The 3-axis gimbaled camera supporting structure consists of the case, outer frame, middle frame and inner frame as depicted in Figure 5. The kinematic relations are set as a yaw, roll, pitch sequence and four reference frames are introduced: the body-fixed frame $F$, the outer frame $O$, the middle frame $M$, the inner frame $G$ connected by three revolute joints. Considering the common structure of gimbals in [53,54,55], relative angles are defined as yaw (${\theta }_Y$), roll (${\theta }_R$) and pitch (${\theta }_P$).
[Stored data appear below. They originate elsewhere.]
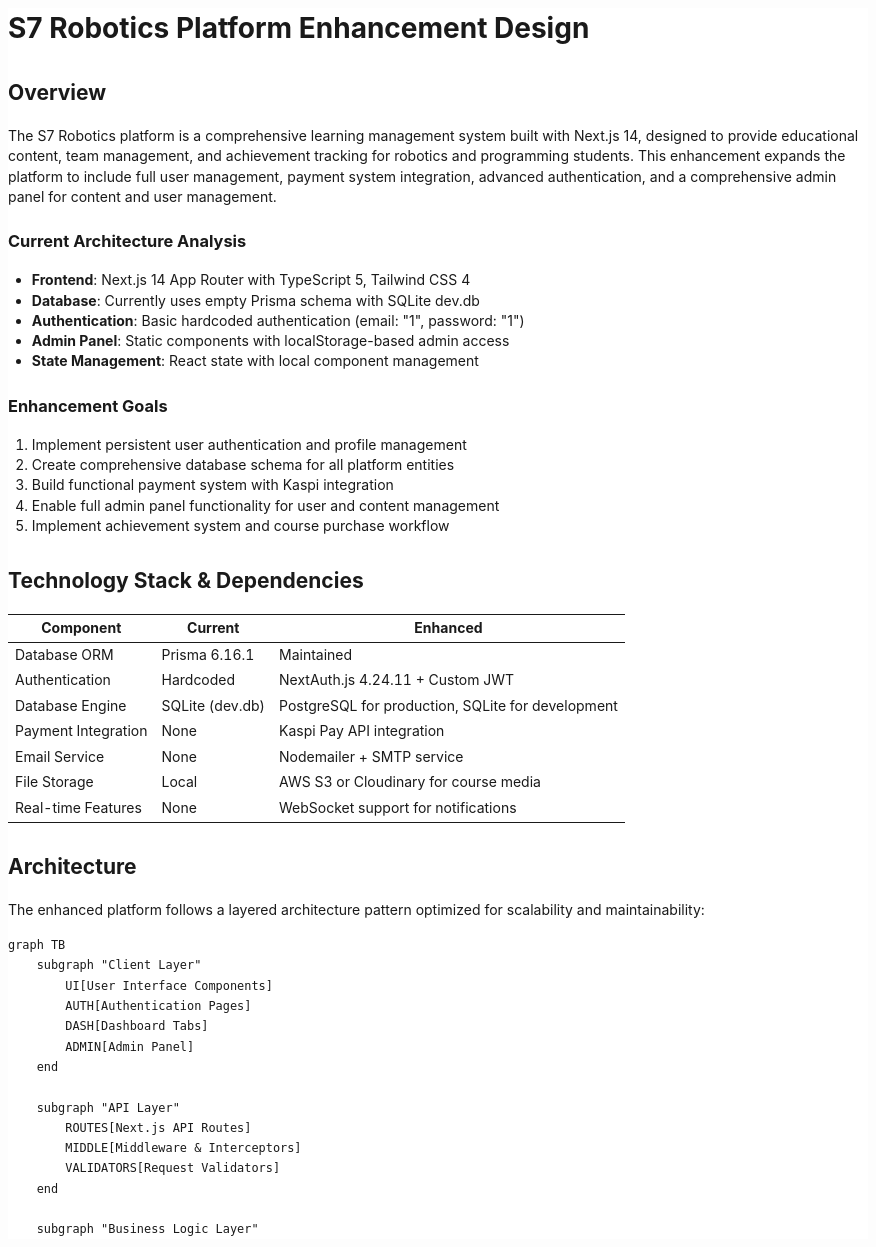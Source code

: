 # S7 Robotics Platform Enhancement Design

## Overview

The S7 Robotics platform is a comprehensive learning management system built with Next.js 14, designed to provide educational content, team management, and achievement tracking for robotics and programming students. This enhancement expands the platform to include full user management, payment system integration, advanced authentication, and a comprehensive admin panel for content and user management.

### Current Architecture Analysis
- **Frontend**: Next.js 14 App Router with TypeScript 5, Tailwind CSS 4
- **Database**: Currently uses empty Prisma schema with SQLite dev.db 
- **Authentication**: Basic hardcoded authentication (email: "1", password: "1")
- **Admin Panel**: Static components with localStorage-based admin access
- **State Management**: React state with local component management

### Enhancement Goals
1. Implement persistent user authentication and profile management
2. Create comprehensive database schema for all platform entities
3. Build functional payment system with Kaspi integration
4. Enable full admin panel functionality for user and content management
5. Implement achievement system and course purchase workflow

## Technology Stack & Dependencies

| Component | Current | Enhanced |
|-----------|---------|----------|
| Database ORM | Prisma 6.16.1 | Maintained |
| Authentication | Hardcoded | NextAuth.js 4.24.11 + Custom JWT |
| Database Engine | SQLite (dev.db) | PostgreSQL for production, SQLite for development |
| Payment Integration | None | Kaspi Pay API integration |
| Email Service | None | Nodemailer + SMTP service |  
| File Storage | Local | AWS S3 or Cloudinary for course media |
| Real-time Features | None | WebSocket support for notifications |

## Architecture

The enhanced platform follows a layered architecture pattern optimized for scalability and maintainability:

```mermaid
graph TB
    subgraph "Client Layer"
        UI[User Interface Components]
        AUTH[Authentication Pages]
        DASH[Dashboard Tabs]
        ADMIN[Admin Panel]
    end
    
    subgraph "API Layer"
        ROUTES[Next.js API Routes]
        MIDDLE[Middleware & Interceptors]
        VALIDATORS[Request Validators]
    end
    
    subgraph "Business Logic Layer"
```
The frame $F$ is carried into frame $O$ by rotation ${\theta }_Y$ around the axis $z_F$. Frame $O$ is carried into frame $M$ by rotation ${\theta }_R$ around the axis $x_O$. Finally, frame $M$ is carried into frame $G$ by rotation ${\theta }_P$ around the axis $y_M$. The coordinate systems of the gimbal (Figure 5) are placed parallel to each other as the initial state in the configuration (${\theta }_Y$,${\theta }_R$,${\theta }_P$) = (0, 0, 0).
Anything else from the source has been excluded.